# PROMPT
Retype everything in the listing, leaving each line exactly as it is.

# RECORDS SUPPLIED
-----

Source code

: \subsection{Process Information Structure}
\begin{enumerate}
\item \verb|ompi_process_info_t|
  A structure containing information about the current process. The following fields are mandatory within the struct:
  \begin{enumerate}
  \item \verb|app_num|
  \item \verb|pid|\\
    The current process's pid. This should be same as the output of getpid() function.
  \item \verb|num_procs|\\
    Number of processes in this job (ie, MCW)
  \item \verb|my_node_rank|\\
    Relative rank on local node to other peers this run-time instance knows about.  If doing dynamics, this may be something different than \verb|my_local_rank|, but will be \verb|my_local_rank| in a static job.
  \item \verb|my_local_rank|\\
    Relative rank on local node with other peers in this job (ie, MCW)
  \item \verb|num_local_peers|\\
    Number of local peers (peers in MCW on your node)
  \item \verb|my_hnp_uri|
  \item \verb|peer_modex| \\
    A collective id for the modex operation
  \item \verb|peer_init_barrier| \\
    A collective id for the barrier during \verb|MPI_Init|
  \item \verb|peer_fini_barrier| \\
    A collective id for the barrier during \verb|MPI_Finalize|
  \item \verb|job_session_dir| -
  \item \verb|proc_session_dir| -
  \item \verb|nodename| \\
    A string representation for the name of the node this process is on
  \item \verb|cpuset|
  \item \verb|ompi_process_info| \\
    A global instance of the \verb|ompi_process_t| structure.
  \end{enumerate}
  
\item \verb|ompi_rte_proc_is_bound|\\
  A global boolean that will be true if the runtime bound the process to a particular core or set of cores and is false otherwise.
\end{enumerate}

-----

# RESPONSE TO THE EXERCISE
Source code

: \subsection{Process Information Structure}
\begin{enumerate}
\item \verb|ompi_process_info_t|
  A structure containing information about the current process. The following fields are mandatory within the struct:
  \begin{enumerate}
  \item \verb|app_num|
  \item \verb|pid|\\
    The current process's pid. This should be same as the output of getpid() function.
  \item \verb|num_procs|\\
    Number of processes in this job (ie, MCW)
  \item \verb|my_node_rank|\\
    Relative rank on local node to other peers this run-time instance knows about.  If doing dynamics, this may be something different than \verb|my_local_rank|, but will be \verb|my_local_rank| in a static job.
  \item \verb|my_local_rank|\\
    Relative rank on local node with other peers in this job (ie, MCW)
  \item \verb|num_local_peers|\\
    Number of local peers (peers in MCW on your node)
  \item \verb|my_hnp_uri|
  \item \verb|peer_modex| \\
    A collective id for the modex operation
  \item \verb|peer_init_barrier| \\
    A collective id for the barrier during \verb|MPI_Init|
  \item \verb|peer_fini_barrier| \\
    A collective id for the barrier during \verb|MPI_Finalize|
  \item \verb|job_session_dir| -
  \item \verb|proc_session_dir| -
  \item \verb|nodename| \\
    A string representation for the name of the node this process is on
  \item \verb|cpuset|
  \item \verb|ompi_process_info| \\
    A global instance of the \verb|ompi_process_t| structure.
  \end{enumerate}
  
\item \verb|ompi_rte_proc_is_bound|\\
  A global boolean that will be true if the runtime bound the process to a particular core or set of cores and is false otherwise.
\end{enumerate}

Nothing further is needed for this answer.